The 2026 K-Book Copyright Market, held at the Lotte Hotel World in Seoul’s Songpa district, brought together 100 overseas publishing companies from 31 countries for roughly 1,850 individual rights meetings with domestic Korean publishers, one of the largest gatherings yet for an event designed to accelerate international licensing of Korean books.
The market functions as a direct counterpart to the growing translation-support infrastructure Korea’s government has built in recent years: while agencies like the Literature Translation Institute of Korea fund the sample translations and synopses that make Korean books legible to foreign editors, the Copyright Market provides the face-to-face venue where those materials actually turn into signed licensing deals for foreign-language editions.
The scale of participation, more than 100 international publishing houses actively seeking Korean titles, reflects a marked shift from a decade ago, when Korean publishers more often had to actively pitch their catalogs abroad rather than field inbound interest from foreign buyers.
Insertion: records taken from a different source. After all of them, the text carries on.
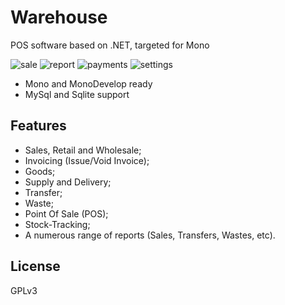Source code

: # Warehouse

POS software based on .NET, targeted for Mono

![sale](https://raw.githubusercontent.com/shturm/warehouse/master/Screenshots/sale.png)
![report](https://raw.githubusercontent.com/shturm/warehouse/master/Screenshots/report.png)
![payments](https://raw.githubusercontent.com/shturm/warehouse/master/Screenshots/payments.png)
![settings](https://raw.githubusercontent.com/shturm/warehouse/master/Screenshots/settings.png)

- Mono and MonoDevelop ready
- MySql and Sqlite support

## Features
- Sales, Retail and Wholesale;
- Invoicing (Issue/Void Invoice);
- Goods;
- Supply and Delivery;
- Transfer;
- Waste;
- Point Of Sale (POS);
- Stock-Tracking; 
- A numerous range of reports (Sales, Transfers, Wastes, etc).

## License
GPLv3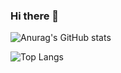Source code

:### Hi there 👋

![Anurag's GitHub stats](https://github-readme-stats.vercel.app/api?username=yumoxuan-25&show_icons=true&theme=tokyonight)

![Top Langs](https://github-readme-stats.vercel.app/api/top-langs/?username=yumoxuan-25&layout=compact)
<!--
**yumoxuan-25/yumoxuan-25** is a ✨ _special_ ✨ repository because its `README.md` (this file) appears on your GitHub profile.

Here are some ideas to get you started:

- 🔭 I’m currently working on ...
- 🌱 I’m currently learning ...
- 👯 I’m looking to collaborate on ...
- 🤔 I’m looking for help with ...
- 💬 Ask me about ...
- 📫 How to reach me: ...
- 😄 Pronouns: ...
- ⚡ Fun fact: ...
-->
Industry observers attribute the shift partly to the broader global visibility Korean culture has gained through K-pop, K-drama and, especially following Han Kang’s 2024 Nobel Prize in Literature, Korean fiction specifically.
For Korean publishers, the volume of meetings generated by a single event, nearly 1,850 individual rights discussions, illustrates how quickly the machinery around Korean literary exports has scaled up to meet what publishing officials describe as sustained rather than momentary international demand.